Christian- This is a very interesting image! In my opinion it shows an "isabelline" variant of a sparrow. Isabelline refers to a situation where the darker pigmented feathers are faded to a light beige colour. As to what sparrow it is I'll let others comment first! Thanks for posting.
http://en.wikipedia.org/wiki/Isabelline_(animal_colour)
Last edited by John Chardine; 02-13-2010 at 09:27 PM.
Thank you John!
Isabellinism is a new one for me, I knew about leucism already though.
Thank you for your answer.
Looks to me like a leucistic White-crown.
Chris- Leucism produces white body parts, e.g., a crow with white wings, an all-white puffin with a dark eye. Isabellinism is a gradient of this where the pigmented body parts face to beige ("isabelline" colour), not white.
Thanks for the ID. So we have a White-crowned Sparrow on the block. Comments?

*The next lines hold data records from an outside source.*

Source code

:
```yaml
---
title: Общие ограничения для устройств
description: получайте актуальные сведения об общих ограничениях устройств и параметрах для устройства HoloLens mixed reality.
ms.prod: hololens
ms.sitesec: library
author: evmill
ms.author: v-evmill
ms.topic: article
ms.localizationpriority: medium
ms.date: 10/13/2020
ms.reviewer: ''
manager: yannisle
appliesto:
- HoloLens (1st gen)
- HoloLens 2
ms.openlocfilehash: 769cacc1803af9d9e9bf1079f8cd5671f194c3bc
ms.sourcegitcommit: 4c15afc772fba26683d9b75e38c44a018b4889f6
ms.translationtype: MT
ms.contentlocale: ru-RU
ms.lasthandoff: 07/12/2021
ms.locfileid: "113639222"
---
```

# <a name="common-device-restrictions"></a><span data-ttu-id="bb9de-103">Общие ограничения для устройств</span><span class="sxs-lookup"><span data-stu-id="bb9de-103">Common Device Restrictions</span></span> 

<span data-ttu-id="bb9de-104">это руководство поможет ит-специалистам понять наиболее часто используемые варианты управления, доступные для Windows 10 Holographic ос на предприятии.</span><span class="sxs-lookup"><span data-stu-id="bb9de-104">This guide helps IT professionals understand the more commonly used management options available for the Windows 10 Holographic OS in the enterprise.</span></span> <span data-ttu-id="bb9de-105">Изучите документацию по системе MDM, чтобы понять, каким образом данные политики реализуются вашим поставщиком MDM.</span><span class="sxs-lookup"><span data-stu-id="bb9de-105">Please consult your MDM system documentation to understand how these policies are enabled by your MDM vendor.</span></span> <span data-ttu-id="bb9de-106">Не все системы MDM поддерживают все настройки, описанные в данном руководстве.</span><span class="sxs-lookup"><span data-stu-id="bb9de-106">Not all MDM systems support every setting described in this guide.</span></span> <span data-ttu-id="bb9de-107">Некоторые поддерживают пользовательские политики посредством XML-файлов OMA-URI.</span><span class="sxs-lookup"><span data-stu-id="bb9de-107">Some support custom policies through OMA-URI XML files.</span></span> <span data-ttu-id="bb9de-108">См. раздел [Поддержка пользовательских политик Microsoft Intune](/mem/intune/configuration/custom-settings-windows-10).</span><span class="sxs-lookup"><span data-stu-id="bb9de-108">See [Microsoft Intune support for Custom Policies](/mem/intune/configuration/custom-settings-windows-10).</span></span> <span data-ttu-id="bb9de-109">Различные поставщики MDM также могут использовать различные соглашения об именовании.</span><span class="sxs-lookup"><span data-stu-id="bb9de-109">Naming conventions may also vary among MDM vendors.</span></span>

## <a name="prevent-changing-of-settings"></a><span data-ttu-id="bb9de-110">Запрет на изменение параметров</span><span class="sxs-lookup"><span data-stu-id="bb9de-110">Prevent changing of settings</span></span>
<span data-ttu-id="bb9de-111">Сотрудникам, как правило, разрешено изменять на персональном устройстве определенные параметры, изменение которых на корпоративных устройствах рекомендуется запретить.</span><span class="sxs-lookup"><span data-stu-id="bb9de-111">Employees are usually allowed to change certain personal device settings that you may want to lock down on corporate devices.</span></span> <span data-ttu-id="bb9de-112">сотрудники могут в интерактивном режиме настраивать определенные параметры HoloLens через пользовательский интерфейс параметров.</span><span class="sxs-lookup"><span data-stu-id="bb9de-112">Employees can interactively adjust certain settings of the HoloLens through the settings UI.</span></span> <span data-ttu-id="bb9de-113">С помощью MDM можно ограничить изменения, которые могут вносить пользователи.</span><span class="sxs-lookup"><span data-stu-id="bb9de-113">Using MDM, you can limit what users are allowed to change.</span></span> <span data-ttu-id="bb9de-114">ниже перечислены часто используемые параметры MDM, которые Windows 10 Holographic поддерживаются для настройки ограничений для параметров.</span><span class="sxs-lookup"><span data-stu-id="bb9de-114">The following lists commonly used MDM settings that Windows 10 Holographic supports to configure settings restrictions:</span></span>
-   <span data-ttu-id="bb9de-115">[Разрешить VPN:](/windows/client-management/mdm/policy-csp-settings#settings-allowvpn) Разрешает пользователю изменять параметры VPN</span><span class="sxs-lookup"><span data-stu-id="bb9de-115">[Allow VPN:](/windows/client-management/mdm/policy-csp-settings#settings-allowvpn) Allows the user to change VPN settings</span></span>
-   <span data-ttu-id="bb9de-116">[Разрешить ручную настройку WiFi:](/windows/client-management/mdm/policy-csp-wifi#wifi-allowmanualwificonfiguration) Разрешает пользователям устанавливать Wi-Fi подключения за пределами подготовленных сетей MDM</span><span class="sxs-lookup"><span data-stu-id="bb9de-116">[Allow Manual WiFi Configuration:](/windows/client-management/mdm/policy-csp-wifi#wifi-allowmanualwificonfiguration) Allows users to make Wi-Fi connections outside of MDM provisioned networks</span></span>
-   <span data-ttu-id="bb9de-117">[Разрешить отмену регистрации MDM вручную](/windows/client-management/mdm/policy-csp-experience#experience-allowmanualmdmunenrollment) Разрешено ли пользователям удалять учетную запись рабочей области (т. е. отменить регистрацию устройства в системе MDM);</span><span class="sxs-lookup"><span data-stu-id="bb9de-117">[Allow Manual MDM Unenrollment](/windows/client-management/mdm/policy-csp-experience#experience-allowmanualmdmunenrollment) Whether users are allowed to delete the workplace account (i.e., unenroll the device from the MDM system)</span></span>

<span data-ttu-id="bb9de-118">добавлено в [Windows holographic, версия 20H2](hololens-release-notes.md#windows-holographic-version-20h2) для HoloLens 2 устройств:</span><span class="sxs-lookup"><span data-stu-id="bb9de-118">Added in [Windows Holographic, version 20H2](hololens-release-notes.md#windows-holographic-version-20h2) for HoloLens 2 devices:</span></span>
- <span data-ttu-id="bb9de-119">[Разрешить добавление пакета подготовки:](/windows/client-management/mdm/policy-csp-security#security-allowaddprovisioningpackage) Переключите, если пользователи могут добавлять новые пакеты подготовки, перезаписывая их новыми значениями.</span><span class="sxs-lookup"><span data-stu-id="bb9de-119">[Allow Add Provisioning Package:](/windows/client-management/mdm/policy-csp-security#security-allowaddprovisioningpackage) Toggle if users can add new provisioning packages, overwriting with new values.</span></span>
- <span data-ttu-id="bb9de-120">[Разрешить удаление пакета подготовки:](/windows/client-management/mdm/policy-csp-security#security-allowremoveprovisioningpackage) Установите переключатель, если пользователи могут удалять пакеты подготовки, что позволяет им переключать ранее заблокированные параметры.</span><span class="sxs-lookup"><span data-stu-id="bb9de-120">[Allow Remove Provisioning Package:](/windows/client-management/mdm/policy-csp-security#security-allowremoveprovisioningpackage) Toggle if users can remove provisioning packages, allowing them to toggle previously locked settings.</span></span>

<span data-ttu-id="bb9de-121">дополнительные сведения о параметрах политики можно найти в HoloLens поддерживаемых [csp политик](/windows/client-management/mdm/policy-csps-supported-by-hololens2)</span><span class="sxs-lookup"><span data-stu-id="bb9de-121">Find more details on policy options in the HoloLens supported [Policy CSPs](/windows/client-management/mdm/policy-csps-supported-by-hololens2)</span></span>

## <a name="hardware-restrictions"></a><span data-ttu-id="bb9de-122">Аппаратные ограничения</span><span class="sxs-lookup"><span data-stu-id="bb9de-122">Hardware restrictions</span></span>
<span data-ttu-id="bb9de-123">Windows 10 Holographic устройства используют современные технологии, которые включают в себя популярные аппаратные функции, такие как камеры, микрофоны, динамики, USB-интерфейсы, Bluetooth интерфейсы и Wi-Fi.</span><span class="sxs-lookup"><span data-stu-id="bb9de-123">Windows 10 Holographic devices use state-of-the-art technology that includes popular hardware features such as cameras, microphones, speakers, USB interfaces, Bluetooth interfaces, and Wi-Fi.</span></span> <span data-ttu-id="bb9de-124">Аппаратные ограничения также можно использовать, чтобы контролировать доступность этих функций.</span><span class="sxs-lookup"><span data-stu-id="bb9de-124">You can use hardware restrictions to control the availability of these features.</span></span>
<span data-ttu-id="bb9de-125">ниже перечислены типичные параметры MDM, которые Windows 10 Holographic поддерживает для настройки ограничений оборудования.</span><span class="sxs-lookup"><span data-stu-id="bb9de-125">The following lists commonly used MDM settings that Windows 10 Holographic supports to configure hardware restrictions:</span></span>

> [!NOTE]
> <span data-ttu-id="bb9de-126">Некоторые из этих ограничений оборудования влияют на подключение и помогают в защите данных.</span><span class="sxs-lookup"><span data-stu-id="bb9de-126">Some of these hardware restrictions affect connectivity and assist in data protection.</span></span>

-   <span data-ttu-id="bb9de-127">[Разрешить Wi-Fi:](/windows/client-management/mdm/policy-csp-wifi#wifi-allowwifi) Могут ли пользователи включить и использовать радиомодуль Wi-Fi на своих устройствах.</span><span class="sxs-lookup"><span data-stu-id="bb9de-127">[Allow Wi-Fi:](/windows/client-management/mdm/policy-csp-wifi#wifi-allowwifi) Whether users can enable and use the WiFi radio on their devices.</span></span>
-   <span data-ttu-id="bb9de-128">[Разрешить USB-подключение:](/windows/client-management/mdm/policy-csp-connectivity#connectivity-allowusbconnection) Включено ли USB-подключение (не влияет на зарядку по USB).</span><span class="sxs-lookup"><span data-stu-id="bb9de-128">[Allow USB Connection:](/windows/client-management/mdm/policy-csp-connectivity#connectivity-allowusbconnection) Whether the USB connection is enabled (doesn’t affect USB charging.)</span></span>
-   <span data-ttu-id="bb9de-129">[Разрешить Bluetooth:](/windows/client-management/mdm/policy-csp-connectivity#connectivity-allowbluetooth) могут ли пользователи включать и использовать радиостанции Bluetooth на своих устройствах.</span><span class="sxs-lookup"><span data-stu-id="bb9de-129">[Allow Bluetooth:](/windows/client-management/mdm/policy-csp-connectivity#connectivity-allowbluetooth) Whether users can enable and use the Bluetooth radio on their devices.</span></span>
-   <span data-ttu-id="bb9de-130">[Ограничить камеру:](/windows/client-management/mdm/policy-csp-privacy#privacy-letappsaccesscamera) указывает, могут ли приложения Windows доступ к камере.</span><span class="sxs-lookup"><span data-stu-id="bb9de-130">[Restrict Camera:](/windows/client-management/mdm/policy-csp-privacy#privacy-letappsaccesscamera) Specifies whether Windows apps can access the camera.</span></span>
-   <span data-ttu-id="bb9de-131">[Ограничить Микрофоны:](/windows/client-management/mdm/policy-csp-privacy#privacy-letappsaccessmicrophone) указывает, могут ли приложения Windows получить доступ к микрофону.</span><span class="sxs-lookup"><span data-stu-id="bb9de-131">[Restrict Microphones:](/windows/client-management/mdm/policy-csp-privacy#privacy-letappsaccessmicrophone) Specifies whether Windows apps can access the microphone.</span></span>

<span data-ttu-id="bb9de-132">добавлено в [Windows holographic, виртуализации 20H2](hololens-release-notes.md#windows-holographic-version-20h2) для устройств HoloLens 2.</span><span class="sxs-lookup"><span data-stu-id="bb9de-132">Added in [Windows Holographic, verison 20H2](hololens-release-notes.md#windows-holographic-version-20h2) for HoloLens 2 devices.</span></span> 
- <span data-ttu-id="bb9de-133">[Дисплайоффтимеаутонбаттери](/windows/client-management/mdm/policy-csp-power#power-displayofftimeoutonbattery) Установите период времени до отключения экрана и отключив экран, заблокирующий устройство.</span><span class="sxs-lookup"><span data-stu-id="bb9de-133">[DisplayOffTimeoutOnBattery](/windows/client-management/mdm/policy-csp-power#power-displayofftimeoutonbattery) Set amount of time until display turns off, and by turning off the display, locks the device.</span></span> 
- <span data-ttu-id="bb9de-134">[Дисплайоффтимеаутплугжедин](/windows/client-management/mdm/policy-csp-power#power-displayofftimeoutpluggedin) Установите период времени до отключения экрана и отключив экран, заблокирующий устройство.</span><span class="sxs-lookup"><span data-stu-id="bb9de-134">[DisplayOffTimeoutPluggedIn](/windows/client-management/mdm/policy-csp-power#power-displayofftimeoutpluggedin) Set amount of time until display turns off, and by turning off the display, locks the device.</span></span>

The yellow looks like pollen; notice how it also has some around the bill. It could be a Golden-crown; the bill is definitely dark. I was reacting more to the shape; it shows that very flat-crowned look that is more typical of White-crown. That said, Golden-crown is in the same genus, so could be.
Thanks Chris!
Agreed.
At least conceptually, it seems convenient to consider isabellinism and albinism as different forms of leucism. However, from the standpoint of causation, it seems to be unclear at this point whether they are just phenotypic grades from a single cause fundamentally different in causation. I'm trying to dig up any papers that might address this.
Last edited by John Chardine; 02-15-2010 at 11:05 AM.